Depende. Se o animal não causa nenhum incômodo objetivo — não late de forma perturbadora, não apresenta risco, não gera insalubridade —, você tem base jurídica para contestar a aplicação de uma cláusula proibitiva genérica. Se o animal causa problemas documentados, o condomínio tem fundamento mais sólido para exigir providências, independentemente da cláusula. Em caso de conflito, a orientação de um advogado especializado em direito condominial é essencial antes de qualquer decisão.
O síndico é obrigado a aplicar a cláusula de proibição de animais da convenção?
O síndico é gestor da norma interna — não pode simplesmente ignorar a convenção. Mas também não pode aplicá-la de forma cega, sem verificar se há incômodo concreto, sob pena de expor o condomínio a ação judicial movida pelo morador. O caminho correto é registrar reclamações, verificar se há perturbação objetivamente comprovada, notificar formalmente o morador e, se necessário, buscar orientação jurídica antes de tomar medidas coercitivas.
Como alterar a convenção para retirar a proibição genérica de animais?

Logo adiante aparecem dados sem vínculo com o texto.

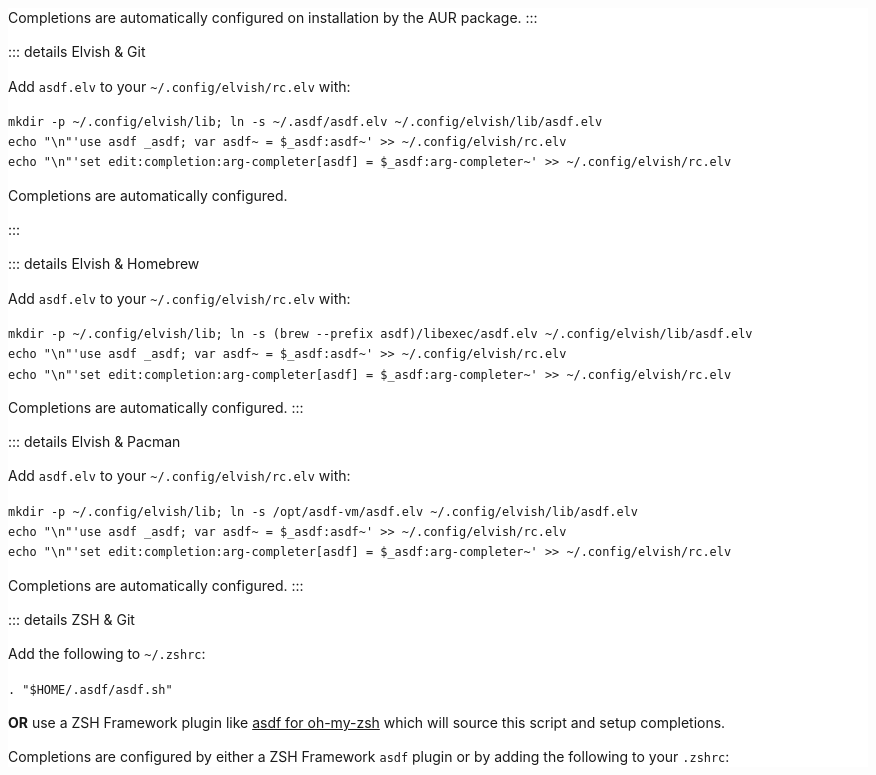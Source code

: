 Completions are automatically configured on installation by the AUR package.
:::

::: details Elvish & Git

Add `asdf.elv` to your `~/.config/elvish/rc.elv` with:

```shell:no-line-numbers
mkdir -p ~/.config/elvish/lib; ln -s ~/.asdf/asdf.elv ~/.config/elvish/lib/asdf.elv
echo "\n"'use asdf _asdf; var asdf~ = $_asdf:asdf~' >> ~/.config/elvish/rc.elv
echo "\n"'set edit:completion:arg-completer[asdf] = $_asdf:arg-completer~' >> ~/.config/elvish/rc.elv
```

Completions are automatically configured.

:::

::: details Elvish & Homebrew

Add `asdf.elv` to your `~/.config/elvish/rc.elv` with:

```shell:no-line-numbers
mkdir -p ~/.config/elvish/lib; ln -s (brew --prefix asdf)/libexec/asdf.elv ~/.config/elvish/lib/asdf.elv
echo "\n"'use asdf _asdf; var asdf~ = $_asdf:asdf~' >> ~/.config/elvish/rc.elv
echo "\n"'set edit:completion:arg-completer[asdf] = $_asdf:arg-completer~' >> ~/.config/elvish/rc.elv
```

Completions are automatically configured.
:::

::: details Elvish & Pacman

Add `asdf.elv` to your `~/.config/elvish/rc.elv` with:

```shell:no-line-numbers
mkdir -p ~/.config/elvish/lib; ln -s /opt/asdf-vm/asdf.elv ~/.config/elvish/lib/asdf.elv
echo "\n"'use asdf _asdf; var asdf~ = $_asdf:asdf~' >> ~/.config/elvish/rc.elv
echo "\n"'set edit:completion:arg-completer[asdf] = $_asdf:arg-completer~' >> ~/.config/elvish/rc.elv
```

Completions are automatically configured.
:::

::: details ZSH & Git

Add the following to `~/.zshrc`:

```shell
. "$HOME/.asdf/asdf.sh"
```

**OR** use a ZSH Framework plugin like [asdf for oh-my-zsh](https://github.com/ohmyzsh/ohmyzsh/tree/master/plugins/asdf) which will source this script and setup completions.

Completions are configured by either a ZSH Framework `asdf` plugin or by adding the following to your `.zshrc`:
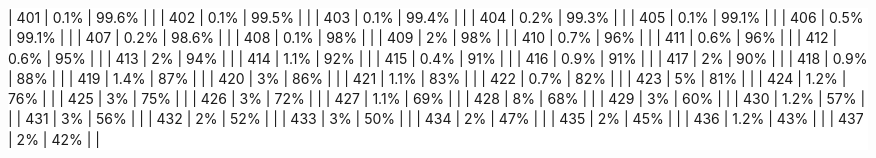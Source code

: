 | 401 | 0.1% | 99.6% |  |
| 402 | 0.1% | 99.5% |  |
| 403 | 0.1% | 99.4% |  |
| 404 | 0.2% | 99.3% |  |
| 405 | 0.1% | 99.1% |  |
| 406 | 0.5% | 99.1% |  |
| 407 | 0.2% | 98.6% |  |
| 408 | 0.1% | 98% |  |
| 409 | 2% | 98% |  |
| 410 | 0.7% | 96% |  |
| 411 | 0.6% | 96% |  |
| 412 | 0.6% | 95% |  |
| 413 | 2% | 94% |  |
| 414 | 1.1% | 92% |  |
| 415 | 0.4% | 91% |  |
| 416 | 0.9% | 91% |  |
| 417 | 2% | 90% |  |
| 418 | 0.9% | 88% |  |
| 419 | 1.4% | 87% |  |
| 420 | 3% | 86% |  |
| 421 | 1.1% | 83% |  |
| 422 | 0.7% | 82% |  |
| 423 | 5% | 81% |  |
| 424 | 1.2% | 76% |  |
| 425 | 3% | 75% |  |
| 426 | 3% | 72% |  |
| 427 | 1.1% | 69% |  |
| 428 | 8% | 68% |  |
| 429 | 3% | 60% |  |
| 430 | 1.2% | 57% |  |
| 431 | 3% | 56% |  |
| 432 | 2% | 52% |  |
| 433 | 3% | 50% |  |
| 434 | 2% | 47% |  |
| 435 | 2% | 45% |  |
| 436 | 1.2% | 43% |  |
| 437 | 2% | 42% |  |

A alteração de convenção condominial exige aprovação de 2/3 do total de condôminos, conforme o art. 1.351 do Código Civil. O processo envolve convocação de assembleia extraordinária, apresentação da proposta de alteração com antecedência suficiente para análise dos moradores e votação formal. O texto novo deve substituir a proibição genérica por critérios objetivos de convivência — regras de circulação, responsabilidade por dejetos, protocolo de ocorrências. Advogado especializado pode redigir o texto e orientar o processo.
O regimento interno pode proibir animais mesmo que a convenção seja omissa?
O regimento interno pode regular a forma de convivência com animais nas áreas comuns — coleira, elevadores, acesso a determinadas áreas —, mas não pode proibir a criação de animais nas unidades privativas quando a convenção é omissa e não há incômodo concreto. Restrições ao uso da unidade privativa são matéria de convenção, não de regimento. O regimento pode, contudo, estabelecer critérios objetivos de incômodo e o protocolo de penalidades.
O que acontece se eu desrespeitar a convenção sobre animais e o condomínio me multar?
A multa aplicada com base em cláusula proibitiva genérica pode ser contestada judicialmente, com chance razoável de êxito se o animal não causou incômodo comprovado. Mas o processo judicial tem custo e prazo — não é uma saída simples. Antes de qualquer confronto, o caminho mais eficiente é o diálogo com o síndico, a apresentação de evidências de que o animal não causa perturbação e, se necessário, a proposta de revisão da convenção em assembleia. Conflito judicial deve ser o último recurso.